Kathy Rosenthal, vice president of Long Island regional operations for UJA-Federation of New York’s FEGS Health and Human Services System, said UJA-Federation is paying Nechama’s expenses while it cleans up 300 homes on the Island. That work is expected to last until mid-February.
She said FEGS is also set to begin distributing nearly $750,000 over the next six months to Long Island families hard hit by the storm. FEGS’ announcement comes as the U.S. House of Representatives adjourned Tuesday night without acting on a $60.4 billion Sandy disaster-relief bill. Republican critics of the bill said it was loaded with items unrelated to Sandy, including $150 million to rebuild fisheries in Alaska.
Long Island Republican Peter King called the failure to act indefensible, and Nita Lowey (D-Westchester, Rockland) said she felt betrayed.
A full aid package was approved last week by the Senate, but the House’s failure to act means consideration of the measure will have to start all over again after the new Congress is sworn in later this week.

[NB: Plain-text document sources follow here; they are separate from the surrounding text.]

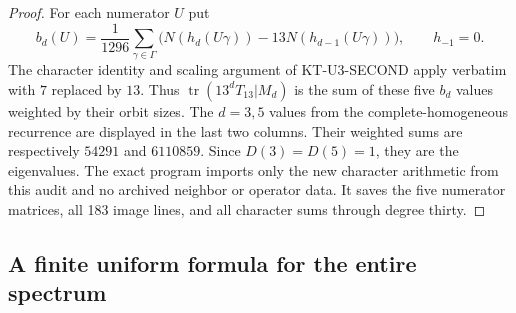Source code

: \documentclass[11pt,a4paper]{article}
\theoremstyle{definition}
\begin{document}
\begin{proof}
For each numerator $U$ put
\[
 b_d(U)=\frac1{1296}\sum_{\gamma\in\Gamma}
       \bigl(N(h_d(U\gamma))-13N(h_{d-1}(U\gamma))\bigr),
 \qquad h_{-1}=0.
\]
The character identity and scaling argument of KT-U3-SECOND
apply verbatim with $7$ replaced by $13$. Thus
$\operatorname{tr}(13^dT_{13}|M_d)$ is the sum of these five
$b_d$ values weighted by their orbit sizes. The $d=3,5$ values
from the complete-homogeneous recurrence are displayed in the
last two columns. Their weighted sums are respectively $54291$
and $6110859$. Since $D(3)=D(5)=1$, they are the eigenvalues.
The exact program  imports only
the new character arithmetic from this audit and no archived
neighbor or operator data. It saves the five numerator matrices,
all 183 image lines, and all character sums through degree thirty.
\end{proof}

\subsection{A finite uniform formula for the entire spectrum}
\end{document}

Starbuck Ballner, operations and administrative coordinator of Nechama (Hebrew for “comfort”), said the “Salvation Army does the feeding, the Red Cross does the sheltering and we are a number of groups that provide direct services for the removal of debris, the gutting of homes and public spaces, providing tarps for damaged roofs, and we have chainsaws to remove fallen trees,” he said. The group’s two main locations in the wake of Sandy are Atlantic County, N.J., and Nassau County, Ballner said, adding that the group was also in the Rockaways for the last month.
Ballner said his organization has four full-time staff members here. They house, feed, train and equip volunteers from the local community as well as out-of-towners, who are housed at the volunteer fire station in Baldwin. He said the number of volunteers at any one time has been from 10 to 100, ranging in age from 13 to 75, and has come from throughout the U.S. and Canada.
Although some people were able to hire contractors right after the storm to gut their homes to prevent mold, many others did not.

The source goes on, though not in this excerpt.